**THE TASK:** Please state how many lines in the records contain the string "given", with no words besides the number.
........
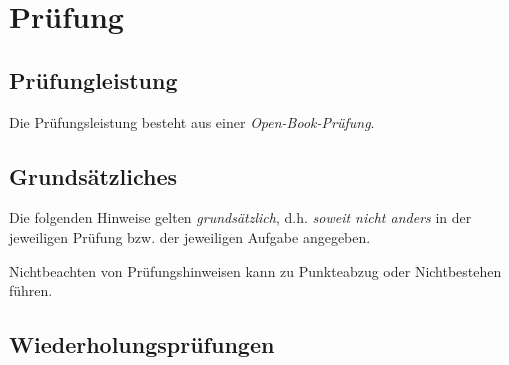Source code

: \documentclass[
  a4paper,
  DIV=11]{scrreprt}
\theoremstyle{definition}
\theoremstyle{remark}
\begin{document}

\hypertarget{pruxfcfung}{%
\chapter{Prüfung}\label{pruxfcfung}}

\hypertarget{pruxfcfungleistung}{%
\section{Prüfungleistung}\label{pruxfcfungleistung}}

Die Prüfungsleistung besteht aus einer \emph{Open-Book-Prüfung}.

\hypertarget{grundsuxe4tzliches}{%
\section{Grundsätzliches}\label{grundsuxe4tzliches}}

Die folgenden Hinweise gelten \emph{grundsätzlich}, d.h. \emph{soweit
nicht anders} in der jeweiligen Prüfung bzw. der jeweiligen Aufgabe
angegeben.

Nichtbeachten von Prüfungshinweisen kann zu Punkteabzug oder
Nichtbestehen führen.

\hypertarget{wiederholungspruxfcfungen}{%
\section{Wiederholungsprüfungen}\label{wiederholungspruxfcfungen}}
\end{document}
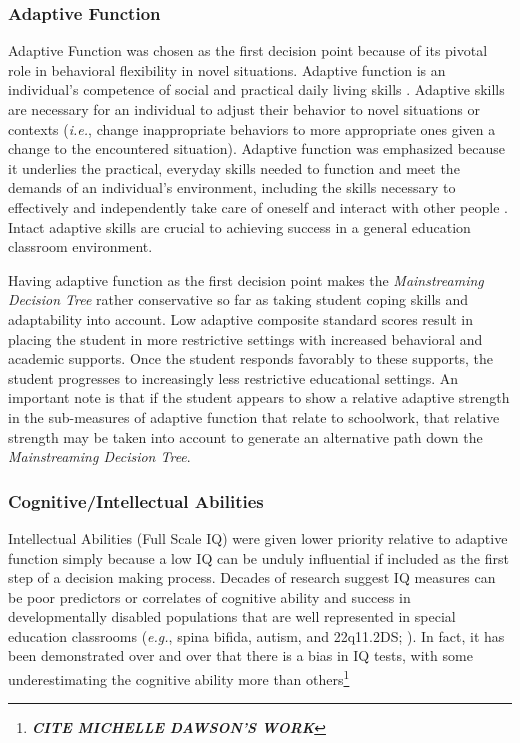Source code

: \documentclass[twoside]{article}
\begin{document}
\subsubsection{Adaptive Function}
Adaptive Function was chosen as the first decision point because of its pivotal role in behavioral flexibility in novel situations. Adaptive function is an individual's competence of social and practical daily living skills \parencite{de2005adaptive,ditterline2008adaptive,gresham1987relationship}. Adaptive skills are necessary for an individual to adjust their behavior to novel situations or contexts (\textit{i.e.}, change inappropriate behaviors to more appropriate ones given a change to the encountered situation). Adaptive function was emphasized because it underlies the practical, everyday skills needed to function and meet the demands of an individual's environment, including the skills necessary to effectively and independently take care of oneself and interact with other people \parencite{oakland2011adaptive}. Intact adaptive skills are crucial to achieving success in a general education classroom environment. 

Having adaptive function as the first decision point makes the \textit{Mainstreaming Decision Tree} rather conservative so far as taking student coping skills and adaptability into account. Low adaptive composite standard scores result in placing the student in more restrictive settings with increased behavioral and academic supports. Once the student responds favorably to these supports, the student progresses to increasingly less restrictive educational settings. An important note is that if the student appears to show a relative adaptive strength in the sub-measures of adaptive function that relate to schoolwork, that relative strength may be taken into account to generate an alternative path down the \textit{Mainstreaming Decision Tree}. 

\subsubsection{Cognitive/Intellectual Abilities}
Intellectual Abilities (Full Scale IQ) were given lower priority relative to adaptive function simply because a low IQ can be unduly influential if included as the first step of a decision making process. Decades of research suggest IQ measures can be poor predictors or correlates of cognitive ability and success in developmentally disabled populations that are well represented in special education classrooms (\textit{e.g.}, spina bifida, autism, and 22q11.2DS; \parencite{biswas2016cognitive,dennis2009iq,popa2014atypical,nader2014does}). In fact, it has been demonstrated over and over that there is a bias in IQ tests, with some underestimating the cognitive ability more than others\footnote{\textbf{\textit{CITE MICHELLE DAWSON'S WORK}}}
\end{document}
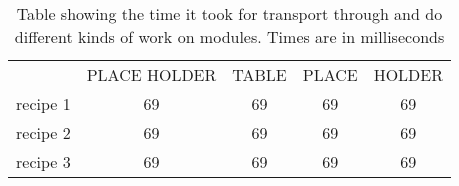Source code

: \begin{table}[]
\centering
\begin{tabular}{ccccc}
\multicolumn{1}{l}{} & \multicolumn{1}{l}{PLACE HOLDER} & \multicolumn{1}{l}{TABLE} & \multicolumn{1}{l}{PLACE} & \multicolumn{1}{l}{HOLDER} \\
recipe 1             & 69                               & 69                        & 69                        & 69                         \\
recipe 2             & 69                               & 69                        & 69                        & 69                         \\
recipe 3             & 69                               & 69                        & 69                        & 69                        
\end{tabular}
\caption{Table showing the time it took for transport through and do different kinds of work on modules. Times are in milliseconds}
\label{tab:cp-time}
\end{table}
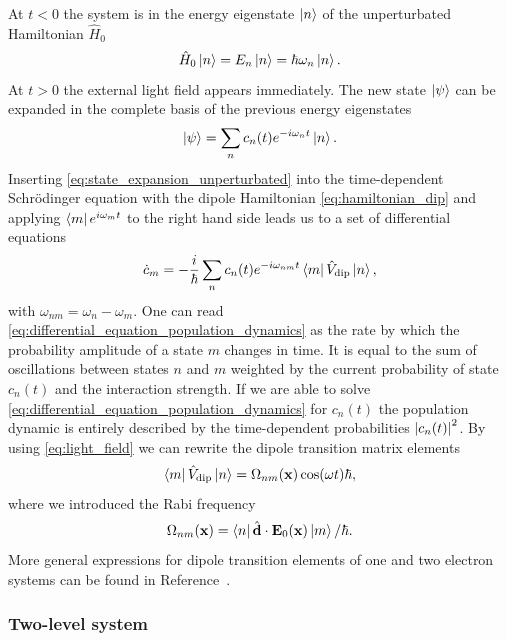 At $t<0$ the system is in the energy eigenstate $\ket{n}$ of the
unperturbated Hamiltonian $\hat{H}_0$
\begin{equation}
  \hat{H}_0\ket{n}
  =E_n\ket{n}
  =\hbar\omega_n\ket{n}
  \label{eq:eigenvalue_energy_unperturbated}.
\end{equation}
At $t>0$ the external light field appears immediately. The new state
$\ket{\psi}$ can be expanded in the complete basis of the previous energy
eigenstates
\begin{equation}
  \ket{\psi}
  =
  \sum_n{c_n(t)}{e^{-i{\omega_n}t}}\ket{n}
  \label{eq:state_expansion_unperturbated}.
\end{equation}
Inserting \cref{eq:state_expansion_unperturbated} into the time-dependent
Schrödinger equation with the dipole Hamiltonian \cref{eq:hamiltonian_dip} and
applying $\bra{m}{e^{i{\omega_m}t}}$ to the right hand side leads us to a set
of differential equations
\begin{equation}
  \dot{c}_m
  =
  -\frac{i}{\hbar}\sum_n{c_n(t)}{e^{-i\omega_{nm}t}}
  \bra{m}\hat{V}_\text{dip}\ket{n}
  \label{eq:differential_equation_population_dynamics},
\end{equation}
with $\omega_{nm}=\omega_n-\omega_m$. One can read
\cref{eq:differential_equation_population_dynamics} as the rate by which
the probability amplitude of a state $m$ changes in time. It is equal to the
sum of oscillations between states $n$ and $m$ weighted by the current
probability of state $c_n(t)$ and the interaction strength. If we are able to
solve \cref{eq:differential_equation_population_dynamics} for $c_n(t)$ the
population dynamic is entirely described by the time-dependent probabilities
$\abs{c_n(t)}^2$. By using \cref{eq:light_field} we can rewrite the dipole
transition matrix elements
\begin{equation}
  \bra{m}\hat{V}_\text{dip}\ket{n}
  =\Omega_{nm}(\vb{x})\cos(\omega t)\hbar
  \label{eq:elements_dipole_transition_matrix},
\end{equation}
where we introduced the Rabi frequency
\begin{equation}
  \Omega_{nm}(\vb{x})
  =\bra{n}\hat{\vb{d}}\cdot\vb{E}_0(\vb{x})\ket{m}/\hbar
  \label{eq:rabi_frequency}.
\end{equation}
More general expressions for dipole transition elements of one and two
electron systems can be found in Reference~\cite{Bethe1957}. 

\subsubsection{Two-level system}

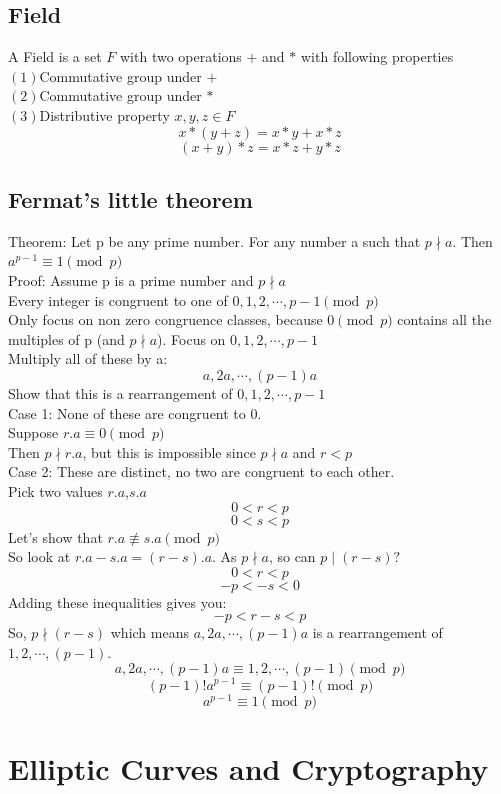 \documentclass[12pt,a4paper]{report}
\begin{document}
\section{Field}
A Field is a set $F$ with two operations $+$ and $*$ with following properties \\
$(1)$Commutative group under $+$\\
$(2)$Commutative group under $*$\\
$(3)$Distributive property $x,y,z \in F$
$$x*(y+z)=x*y+x*z$$ $$(x+y)*z=x*z+y*z$$
\section{Fermat’s little theorem}
Theorem: Let p be any prime number. For any number a such that $p\nmid a$. Then  
$a^{p-1}\equiv 1\pmod p$\\
Proof: Assume p is a prime number and $p \nmid a$ \\
Every integer is congruent to one of $0,1,2,\cdots,p-1\pmod p$\\
Only focus on non zero congruence classes, because $0 \pmod p$ contains all the multiples of p (and $p \nmid a$).
Focus on $0,1,2,\cdots,p-1$\\
Multiply all of these by a:
$$a,2a,\cdots,(p-1)a$$
Show that this is a rearrangement of $0,1,2,\cdots,p-1$\\
Case 1: None of these are congruent to 0.\\
Suppose $r.a\equiv 0 \pmod p$\\
Then $p\nmid r.a$, but this is impossible since $p\nmid a$ and $r<p$\\
Case 2: These are distinct, no two are congruent to each other.\\
Pick two values $r.a$,$s.a$\\
$$0<r<p$$
$$0<s<p$$
Let's show that $r.a \not\equiv s.a \pmod p$\\
So look at $r.a-s.a=(r-s).a$. As $p\nmid a$, so can $p \mid (r-s)?$\\
$$0<r<p$$
$$-p<-s<0$$
Adding these inequalities gives you:
$$-p<r-s<p$$ 
So, $p\nmid(r-s)$ which means $a,2a,\cdots,(p-1)a$ is a rearrangement of\\ $1,2,\cdots,(p-1).$
$$a,2a,\cdots,(p-1)a\equiv 1,2,\cdots,(p-1) \pmod p$$
$$(p-1)!a^{p-1}\equiv (p-1)! \pmod p$$
$$a^{p-1}\equiv 1 \pmod p$$
		
	
	
\cleardoublepage	

\chapter{Elliptic Curves and Cryptography}
\end{document}
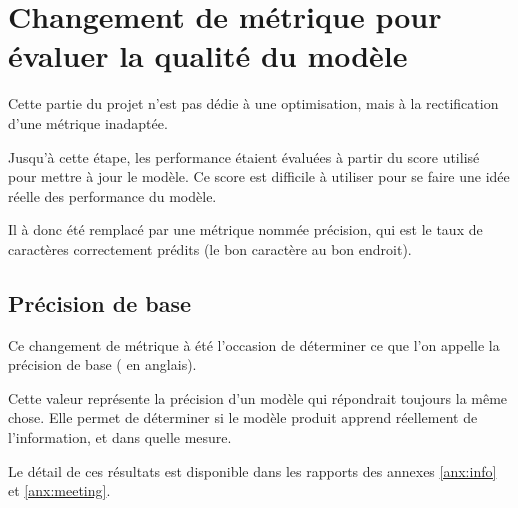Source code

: \section{Changement de métrique pour évaluer la qualité du modèle}
Cette partie du projet n'est pas dédie à une optimisation, mais à la rectification d'une métrique inadaptée.

Jusqu'à cette étape, les performance étaient évaluées à partir du score utilisé pour mettre à jour le modèle. Ce score est difficile à utiliser pour se faire une idée réelle des performance du modèle. 

Il à donc été remplacé par une métrique nommée \og précision\fg{}, qui est le taux de caractères correctement prédits (le bon caractère au bon endroit).

\subsection{Précision de base}
Ce changement de métrique à été l'occasion de déterminer ce que l'on appelle la précision de base ( en anglais).

Cette valeur représente la précision d'un modèle qui répondrait toujours la même chose.
Elle permet de déterminer si le modèle produit apprend réellement de l'information, et dans quelle mesure.

Le détail de ces résultats est disponible dans les rapports des annexes \ref{anx:info} et \ref{anx:meeting}.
........
**FINISHED EXERCISE:** 2